Пустели улицы. Никто не продавал на углах привычную пшёнку, рачков и семечки. Исчезли уличные сапожники и многочисленные чистильщики обуви.
Одесситов обязали забинтовать толстым слоем марли все ручки на дверях, воротах и калитках. Дворники и жильцы обязаны были поливать их раствором хлорки по мере высыхания ткани. Поскольку марля и бинты были в дефиците ручки были кутаны в самые невероятные текстильные композиции. Жаль, не пришло в голову тогда сфоткать сии шедевры.
Жаркое августовское солнце дворников не жалело. Композиции высыхали мгновенно, а на длинных ручках ещё и сползали постоянно вниз, обнажая побелевшие от злости и хлорки деревяные, бронзовые, стальные кости. За сухие ручки наказывали лишением 13-й зарплаты и общественным порицанием.
Некоторые, даже из самых говорливых одесситов надели марлевые повязки ещё и на лица. Говорить от этого меньше не стали, но приятных лиц на улицах поубавилось.
Хлорку, марлю, проволоку, вату и пробирки завозили в город кораблями ВМФ. Крейсеры выгружались на рейде и быстро исчезали за горизонтом.
В жизнь горожан ворвалось слово «обсервация». От этого очень научного термина веяло беспокойством, недержанием стула, скальпами и военными действиями. Появились, связанные с ним ругательства. Туда посылали не только власти, но и жители друга дружку:
— Да, иди ты в обсервацию! — хамили хамы в очередях.
— Ты шо, только что из обсервации? — ехидно спрашивали расхристанных, куда-то опоздавших, запыхавшихся растяп.
— По вам обсервация плачет.
— Ти шо обсервался, шо так дишишь?
— Какое у него высшее образование?! У него 7 классов и обсервация в первой еврейской — и т.п.
Обсерваций были сотни. В одних из них содержали людей, находящихся под подозрением в контактах с инфицированными или с косвенными признаками заражения, в других — кандидатов на выезд из карантинной зоны. За ними наблюдал медперсонал, милиция и войска.

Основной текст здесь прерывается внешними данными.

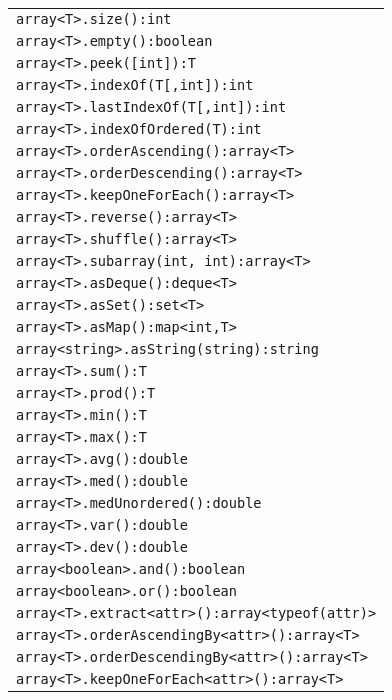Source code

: \begin{table}[htbp]
\centering
\begin{tabular}{|l|}
\hline
\texttt{array<T>.size():int}\\
\texttt{array<T>.empty():boolean}\\
\texttt{array<T>.peek([int]):T}\\
\texttt{array<T>.indexOf(T[,int]):int}\\
\texttt{array<T>.lastIndexOf(T[,int]):int}\\
\texttt{array<T>.indexOfOrdered(T):int}\\
\texttt{array<T>.orderAscending():array<T>}\\
\texttt{array<T>.orderDescending():array<T>}\\
\texttt{array<T>.keepOneForEach():array<T>}\\
\texttt{array<T>.reverse():array<T>}\\
\texttt{array<T>.shuffle():array<T>}\\
\texttt{array<T>.subarray(int, int):array<T>}\\
\texttt{array<T>.asDeque():deque<T>}\\
\texttt{array<T>.asSet():set<T>}\\
\texttt{array<T>.asMap():map<int,T>}\\
\texttt{array<string>.asString(string):string}\\
\hline
\texttt{array<T>.sum():T}\\
\texttt{array<T>.prod():T}\\
\texttt{array<T>.min():T}\\
\texttt{array<T>.max():T}\\
\texttt{array<T>.avg():double}\\
\texttt{array<T>.med():double}\\
\texttt{array<T>.medUnordered():double}\\
\texttt{array<T>.var():double}\\
\texttt{array<T>.dev():double}\\
\texttt{array<boolean>.and():boolean}\\
\texttt{array<boolean>.or():boolean}\\
\hline
\texttt{array<T>.extract<attr>():array<typeof(attr)>}\\
\texttt{array<T>.orderAscendingBy<attr>():array<T>}\\
\texttt{array<T>.orderDescendingBy<attr>():array<T>}\\
\texttt{array<T>.keepOneForEach<attr>():array<T>}\\

\end{tabular}
\end{table}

Обсервации устраивали в некоторых больницах, всех здравницах, домах отдыха, турбазах, пионерлагерях, даже на пассажирских судах ЧМП, поставленных на прикол.
Самой офольклоренной одесситами обсервацией стала, организованная в городском кожвендиспансере (КВД). В одном корпусе там сидели «венерики», в другом напротив «холерики». По Одессе ходил анекдот:
Выявленный в КВД больной холерой:
— Доктор, у меня холера?
— Похоже да, уважаемый.
— Доктор, переведите меня к венерикам и напишите в диагнозе «сифилис».
— Какая вам разница, где умереть, уважаемый?
— Хочу умереть как мужчина, а не засранец!
Амнистия в обсервации наступала на пятый-седьмой день нахождения под наблюдением. Если анализы были в норме, страдальцев подозреваемых выпускали на свободу, возвращая семьям, приезжих под конвоем вывозили из зоны карантина.
Жизнь продолжалась.
На улицах и транспорте стало тише. Население особенно боялось пукнуть или сильно вспотеть в общественном месте. Не из соображений приличий. Из соображений безопасности. Такой опрометчивый поступок был чреват мгновенной изоляцией не только провинившегося, но и всех его сожителей по жилплощади.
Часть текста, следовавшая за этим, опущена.